Il braccio di ferro diplomatico tra Stati Uniti e Russia travolge l’Europa e ora anche l’Onu. Ennesima fumata nera del Consiglio di Sicurezza delle Nazioni Unite sulla Georgia: l’ambasciatore russo all’Onu Vitaly Ciurkin ha fatto capire che avrebbe posto il veto su una risoluzione proposta dalla Francia a nome dell’Unione europea.

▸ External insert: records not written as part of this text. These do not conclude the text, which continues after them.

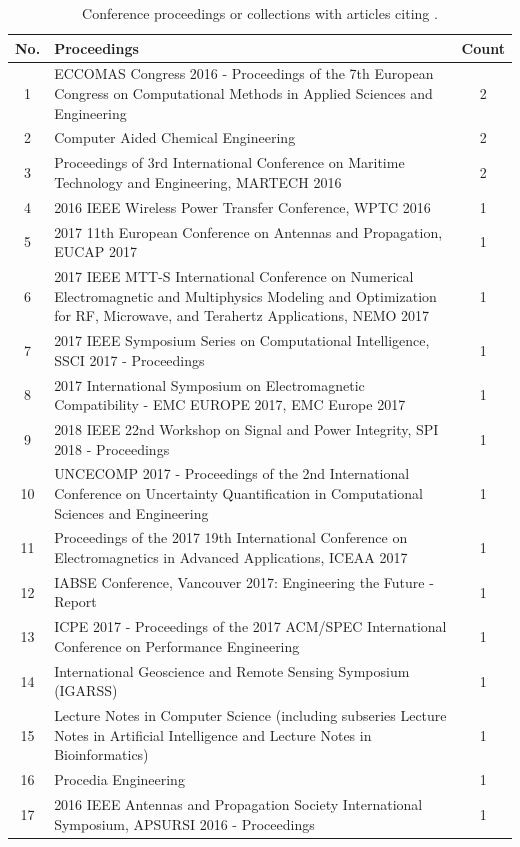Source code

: \documentclass[11pt]{article}
\begin{document}
\begin{table}[!ht]
  \centering
  \caption{Conference proceedings or collections with articles citing \uqlab.}
  \label{tab:citing_conference} 
  \begin{tabularx}{\textwidth}{cXc}\toprule
    \textbf{No.} & \textbf{Proceedings} & \textbf{Count} \\\midrule
1 & ECCOMAS Congress 2016 - Proceedings of the 7th European Congress on Computational Methods in Applied Sciences and Engineering & 2\\
2 & Computer Aided Chemical Engineering & 2\\
3 & Proceedings of 3rd International Conference on Maritime Technology and Engineering, MARTECH 2016 & 2\\
4 & 2016 IEEE Wireless Power Transfer Conference, WPTC 2016 & 1\\
5 & 2017 11th European Conference on Antennas and Propagation, EUCAP 2017 & 1\\
6 & 2017 IEEE MTT-S International Conference on Numerical Electromagnetic and Multiphysics Modeling and Optimization for RF, Microwave, and Terahertz Applications, NEMO 2017 & 1\\
7 & 2017 IEEE Symposium Series on Computational Intelligence, SSCI 2017 - Proceedings & 1\\
8 & 2017 International Symposium on Electromagnetic Compatibility - EMC EUROPE 2017, EMC Europe 2017 & 1\\
9 & 2018 IEEE 22nd Workshop on Signal and Power Integrity, SPI 2018 - Proceedings & 1\\
10 & UNCECOMP 2017 - Proceedings of the 2nd International Conference on Uncertainty Quantification in Computational Sciences and Engineering & 1\\
11 & Proceedings of the 2017 19th International Conference on Electromagnetics in Advanced Applications, ICEAA 2017 & 1\\
12 & IABSE Conference, Vancouver 2017: Engineering the Future - Report & 1\\
13 & ICPE 2017 - Proceedings of the 2017 ACM/SPEC International Conference on Performance Engineering & 1\\
14 & International Geoscience and Remote Sensing Symposium (IGARSS) & 1\\
15 & Lecture Notes in Computer Science (including subseries Lecture Notes in Artificial Intelligence and Lecture Notes in Bioinformatics) & 1\\
16 & Procedia Engineering & 1\\
17 & 2016 IEEE Antennas and Propagation Society International Symposium, APSURSI 2016 - Proceedings & 1\\\bottomrule
  \end{tabularx}
\end{table}
\end{document}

Il diplomatico di Mosca ha sottolineato che il breve testo preparato da Parigi non «rispecchia chiaramente i sei punti del piano di pace sottoscritto dai presidenti russo (Dimitri Medvedev) e da quello francese (Nicolas Sarkozy)». In particolare, la Russia considera fondamentale il sesto punto del documento congiunto, il quale chiede l’apertura di negoziati internazionali sullo “status” futuro delle due regioni separatiste georgiane dell’Abkhazia e dell’Ossezia del Sud, appoggiate da Mosca. Non è un caso che questo ultimo punto sia stato eliminato, su richiesta di Tbilisi, nella versione del piano sottoscritta dal presidente georgiano Mikhail Saakashvili, che in realtà ha firmato un documento diverso da quello preparato da Medvedev e Sarkozy, con un paragrafo in meno. «Dopo tutto il lavoro che abbiamo fatto con i nostri colleghi francesi in questi giorni, ci saremmo aspettati che la bozza rispecchiasse chiaramente tutti e sei i punti del piano di pace», ha detto Ciurkin, ammonendo Jean-Pierre Lacroix, incaricato d’affari della rappresentanza permanente della Francia all’Onu. Data la posizione della Russia, i Quindici hanno deciso di non mettere al voto il testo, che sarebbe stato sicuramente bloccato da un “niet” dell’ambasciatore russo.